In the six weeks that intervened between the death and the burial of the empress, the new czar, her nephew, offended public opinion in numberless ways. While the Grand Duchess Catherine was diligently observing all the ritual ordained by the Greek Church for the dead autocrat, Peter the Third was conducting himself like a boy just let out from school. His sharp strident tones could be heard down the corridors, conveying the joyous excitement he was unable to control. He could not kneel endlessly beside the coffin, as Catherine did, nor even stand, but paced restlessly about the church talking and grimacing. On the day of the funeral his grotesque behavior shocked the people in the street. He was in a good humor, and allowed himself his little joke.

As the long procession passed through the Nevsky Prospect, across the bridge, and into the island fortress of St. Peter and St. Paul, Peter walked immediately behind the coffin. He wore a mourning robe of state with a long train, the end of which was borne by Count Sheremetiev. The czar's little joke was to stop in his tracks from time to time and then hasten

forward with long strides to overtake the coffin. The unhappy count was unable to manage the train of his master, which flapped wildly in the wind to the great delight of the czar, who repeated the jest again and again. The procession was finally so jammed by this trick that a messenger was sent forward to stop the leaders until the others could catch up. The new czar, who amused himself so well at the funeral of his aunt, was nearly thirty-five years old. The public was scandalized, and his courtiers blushed for him before the gossips of Europe. Still they continued to kiss the hand of his Imperial Highness and to observe all the formulas of supreme respect. Like frightened crows they circled in awe around this feeble image of dignity and power.

The reign of Peter the Third lasted altogether six months. His ukases were a hodgepodge of foolish and reasonable commands. One day he gave an order that the gentlemen of the court might hunt ravens and other birds in the streets of Petersburg; also that they might shoot on sight all dogs found in the vicinity of the palace. Another day he freed the nobles from compulsory military service.

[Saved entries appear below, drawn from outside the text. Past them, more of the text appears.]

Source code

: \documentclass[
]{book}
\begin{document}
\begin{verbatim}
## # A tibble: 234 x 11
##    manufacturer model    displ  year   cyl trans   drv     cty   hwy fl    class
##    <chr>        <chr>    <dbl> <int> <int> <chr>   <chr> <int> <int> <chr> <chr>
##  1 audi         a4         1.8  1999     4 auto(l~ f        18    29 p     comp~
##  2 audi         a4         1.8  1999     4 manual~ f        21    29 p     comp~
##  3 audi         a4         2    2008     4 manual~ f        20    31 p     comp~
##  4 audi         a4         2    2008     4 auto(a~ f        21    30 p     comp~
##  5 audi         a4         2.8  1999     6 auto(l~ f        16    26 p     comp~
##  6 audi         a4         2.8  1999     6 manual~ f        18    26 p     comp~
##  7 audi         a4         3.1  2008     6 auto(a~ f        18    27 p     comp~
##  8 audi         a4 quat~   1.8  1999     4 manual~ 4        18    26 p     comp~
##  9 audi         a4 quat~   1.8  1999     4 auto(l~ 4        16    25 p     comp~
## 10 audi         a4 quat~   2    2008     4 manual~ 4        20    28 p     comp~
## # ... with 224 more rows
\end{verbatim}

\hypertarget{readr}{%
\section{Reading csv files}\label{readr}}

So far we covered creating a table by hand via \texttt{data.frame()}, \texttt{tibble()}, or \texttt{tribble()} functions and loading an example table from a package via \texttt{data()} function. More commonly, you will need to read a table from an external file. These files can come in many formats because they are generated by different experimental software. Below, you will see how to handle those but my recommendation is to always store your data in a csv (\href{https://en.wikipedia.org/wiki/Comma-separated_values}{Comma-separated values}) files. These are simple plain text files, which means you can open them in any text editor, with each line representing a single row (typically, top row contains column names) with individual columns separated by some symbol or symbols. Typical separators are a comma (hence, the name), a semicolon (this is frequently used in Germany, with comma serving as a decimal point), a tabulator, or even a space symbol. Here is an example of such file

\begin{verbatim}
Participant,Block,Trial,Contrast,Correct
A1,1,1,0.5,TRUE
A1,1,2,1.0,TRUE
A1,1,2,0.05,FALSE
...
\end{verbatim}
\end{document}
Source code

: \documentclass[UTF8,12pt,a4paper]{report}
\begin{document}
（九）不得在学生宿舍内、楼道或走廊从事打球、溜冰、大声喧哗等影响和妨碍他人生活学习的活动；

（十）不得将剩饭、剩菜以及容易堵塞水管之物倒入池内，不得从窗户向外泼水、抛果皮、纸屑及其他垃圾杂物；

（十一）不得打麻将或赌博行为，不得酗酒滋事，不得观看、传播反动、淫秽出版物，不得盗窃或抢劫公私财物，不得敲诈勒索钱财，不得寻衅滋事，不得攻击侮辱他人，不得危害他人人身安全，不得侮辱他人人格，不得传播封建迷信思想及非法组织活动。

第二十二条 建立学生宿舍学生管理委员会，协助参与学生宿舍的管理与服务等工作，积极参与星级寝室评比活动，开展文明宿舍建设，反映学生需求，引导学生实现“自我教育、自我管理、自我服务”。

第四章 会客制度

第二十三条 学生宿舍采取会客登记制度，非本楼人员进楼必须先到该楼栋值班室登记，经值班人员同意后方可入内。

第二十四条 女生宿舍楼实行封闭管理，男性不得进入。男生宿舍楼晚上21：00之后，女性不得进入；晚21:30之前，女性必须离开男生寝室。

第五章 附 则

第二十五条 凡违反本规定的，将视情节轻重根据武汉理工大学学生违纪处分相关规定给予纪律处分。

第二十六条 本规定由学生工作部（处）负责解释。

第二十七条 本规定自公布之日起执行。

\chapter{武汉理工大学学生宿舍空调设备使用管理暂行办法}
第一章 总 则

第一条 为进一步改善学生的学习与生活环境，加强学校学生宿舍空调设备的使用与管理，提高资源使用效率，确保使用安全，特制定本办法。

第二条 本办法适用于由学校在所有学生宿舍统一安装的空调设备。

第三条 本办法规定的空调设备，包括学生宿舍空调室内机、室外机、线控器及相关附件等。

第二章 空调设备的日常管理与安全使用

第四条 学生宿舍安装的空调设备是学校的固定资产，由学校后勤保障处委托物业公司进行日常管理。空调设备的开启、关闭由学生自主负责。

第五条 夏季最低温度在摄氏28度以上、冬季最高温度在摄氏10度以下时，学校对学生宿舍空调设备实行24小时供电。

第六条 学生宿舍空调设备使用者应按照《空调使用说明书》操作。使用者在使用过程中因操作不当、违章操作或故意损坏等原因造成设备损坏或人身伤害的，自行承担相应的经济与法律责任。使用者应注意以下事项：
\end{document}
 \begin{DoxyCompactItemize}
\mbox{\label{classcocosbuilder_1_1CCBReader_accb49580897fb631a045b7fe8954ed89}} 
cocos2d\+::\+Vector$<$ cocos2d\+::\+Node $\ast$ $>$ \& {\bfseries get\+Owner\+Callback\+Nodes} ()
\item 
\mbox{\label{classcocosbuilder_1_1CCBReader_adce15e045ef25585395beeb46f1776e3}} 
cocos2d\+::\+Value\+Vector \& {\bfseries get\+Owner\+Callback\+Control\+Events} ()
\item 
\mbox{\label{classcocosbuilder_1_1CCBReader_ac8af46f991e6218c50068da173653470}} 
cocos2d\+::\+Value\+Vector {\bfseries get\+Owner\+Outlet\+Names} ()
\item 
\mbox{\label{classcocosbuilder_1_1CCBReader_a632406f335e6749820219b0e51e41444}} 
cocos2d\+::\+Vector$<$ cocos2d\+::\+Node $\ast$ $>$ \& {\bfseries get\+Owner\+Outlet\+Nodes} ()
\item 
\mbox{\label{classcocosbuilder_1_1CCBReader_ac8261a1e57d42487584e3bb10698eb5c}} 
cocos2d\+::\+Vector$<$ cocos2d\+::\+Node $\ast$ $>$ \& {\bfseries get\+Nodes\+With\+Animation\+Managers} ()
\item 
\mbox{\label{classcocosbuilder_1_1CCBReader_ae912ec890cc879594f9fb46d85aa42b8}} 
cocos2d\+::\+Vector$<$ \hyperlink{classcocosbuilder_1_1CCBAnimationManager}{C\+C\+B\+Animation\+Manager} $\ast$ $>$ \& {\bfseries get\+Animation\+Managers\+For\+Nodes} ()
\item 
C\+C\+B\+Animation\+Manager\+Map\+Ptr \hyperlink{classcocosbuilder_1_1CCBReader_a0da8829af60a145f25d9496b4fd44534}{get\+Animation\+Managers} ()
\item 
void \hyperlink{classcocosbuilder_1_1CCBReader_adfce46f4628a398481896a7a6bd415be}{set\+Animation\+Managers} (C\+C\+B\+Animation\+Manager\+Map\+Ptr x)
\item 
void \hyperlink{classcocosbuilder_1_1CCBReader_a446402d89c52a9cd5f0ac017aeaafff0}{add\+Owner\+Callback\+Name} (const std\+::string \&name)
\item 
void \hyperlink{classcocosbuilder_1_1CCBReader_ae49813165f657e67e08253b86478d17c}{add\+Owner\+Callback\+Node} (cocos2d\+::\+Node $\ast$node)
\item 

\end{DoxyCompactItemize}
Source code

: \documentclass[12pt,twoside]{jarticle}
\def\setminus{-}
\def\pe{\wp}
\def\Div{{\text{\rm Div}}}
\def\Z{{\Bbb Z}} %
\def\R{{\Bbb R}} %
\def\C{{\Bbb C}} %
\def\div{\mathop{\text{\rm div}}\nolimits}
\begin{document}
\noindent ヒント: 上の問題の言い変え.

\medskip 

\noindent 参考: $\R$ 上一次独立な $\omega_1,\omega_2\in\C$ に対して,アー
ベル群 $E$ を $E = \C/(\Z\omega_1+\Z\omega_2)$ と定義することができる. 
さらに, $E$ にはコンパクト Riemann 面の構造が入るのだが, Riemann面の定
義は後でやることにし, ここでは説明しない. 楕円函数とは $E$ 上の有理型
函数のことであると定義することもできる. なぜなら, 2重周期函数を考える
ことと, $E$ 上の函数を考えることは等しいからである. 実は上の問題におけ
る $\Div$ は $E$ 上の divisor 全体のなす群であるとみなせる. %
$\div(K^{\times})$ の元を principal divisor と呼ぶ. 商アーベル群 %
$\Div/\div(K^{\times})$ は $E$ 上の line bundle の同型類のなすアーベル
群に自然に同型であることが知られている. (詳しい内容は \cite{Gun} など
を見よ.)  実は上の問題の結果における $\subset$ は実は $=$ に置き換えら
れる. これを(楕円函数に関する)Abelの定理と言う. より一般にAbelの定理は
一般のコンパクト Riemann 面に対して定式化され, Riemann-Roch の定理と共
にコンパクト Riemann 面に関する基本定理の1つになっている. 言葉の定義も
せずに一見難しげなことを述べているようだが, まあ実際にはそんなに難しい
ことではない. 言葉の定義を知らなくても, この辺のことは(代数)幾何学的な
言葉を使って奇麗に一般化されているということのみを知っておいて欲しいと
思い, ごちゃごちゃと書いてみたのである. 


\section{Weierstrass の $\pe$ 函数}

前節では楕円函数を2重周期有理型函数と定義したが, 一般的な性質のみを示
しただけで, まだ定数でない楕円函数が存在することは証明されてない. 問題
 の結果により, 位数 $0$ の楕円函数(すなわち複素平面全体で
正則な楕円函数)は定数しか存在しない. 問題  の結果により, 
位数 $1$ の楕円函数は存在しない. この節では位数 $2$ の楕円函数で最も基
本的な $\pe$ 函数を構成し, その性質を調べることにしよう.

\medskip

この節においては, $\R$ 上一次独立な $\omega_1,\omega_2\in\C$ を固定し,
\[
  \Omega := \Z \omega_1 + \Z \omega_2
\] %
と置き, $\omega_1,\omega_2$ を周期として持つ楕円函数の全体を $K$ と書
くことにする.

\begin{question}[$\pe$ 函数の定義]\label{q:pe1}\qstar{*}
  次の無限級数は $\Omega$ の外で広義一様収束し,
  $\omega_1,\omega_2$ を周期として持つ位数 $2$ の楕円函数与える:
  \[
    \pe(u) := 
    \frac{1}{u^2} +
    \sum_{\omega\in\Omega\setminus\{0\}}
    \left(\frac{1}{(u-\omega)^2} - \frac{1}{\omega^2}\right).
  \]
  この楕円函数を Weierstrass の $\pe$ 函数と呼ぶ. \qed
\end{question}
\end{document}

Although the princes and counts were delighted with this, they still mistrusted their capricious emancipator and feared his next measure. Petersburg was filled with rumors of what this might be. It was reported that Peter meant to divorce Catherine and to marry one of her ladies-in-waiting, and that, to cement this innovation, all the other ladies of the court would be required to divorce their husbands and take new ones. So jumpy was public opinion and so whimsical was the czar that this was easily credited.

The political acts of Peter the Third were equally irresponsible. His first step as czar was to make peace overnight with Frederick the Great, with whom his aunt had been at war for seven years. He prattled about his devotion and allegiance to the King of Prussia with an openness which embarrassed even the Prussian representative. Not satisfied with a mere cessation of hostilities, he signed a treaty of eternal peace in April, 1762. It was celebrated with great pomp and ceremony, during which the czar brought forth his famous toast to the "3 X 3." On being questioned, he said that the trio whom he had in mind consisted of Peter the Third of Russia, George the Third of England, and Frederick the Third of Prussia. When it was pointed out to him that Frederick was only the Second, it did not disturb him in the least nor interfere with the elaborate design of fireworks -3 x 3-which he ordered blazoned forth upon the sky above the Neva. This was an alliance which the late empress had spent most of her life bitterly and successfully resisting. Peter had suddenly brought it to pass like a mischievous child. But it was too much like a harlequinade. What Europe wanted to know was how long it was going to last. The childish czar was playing with big destinies.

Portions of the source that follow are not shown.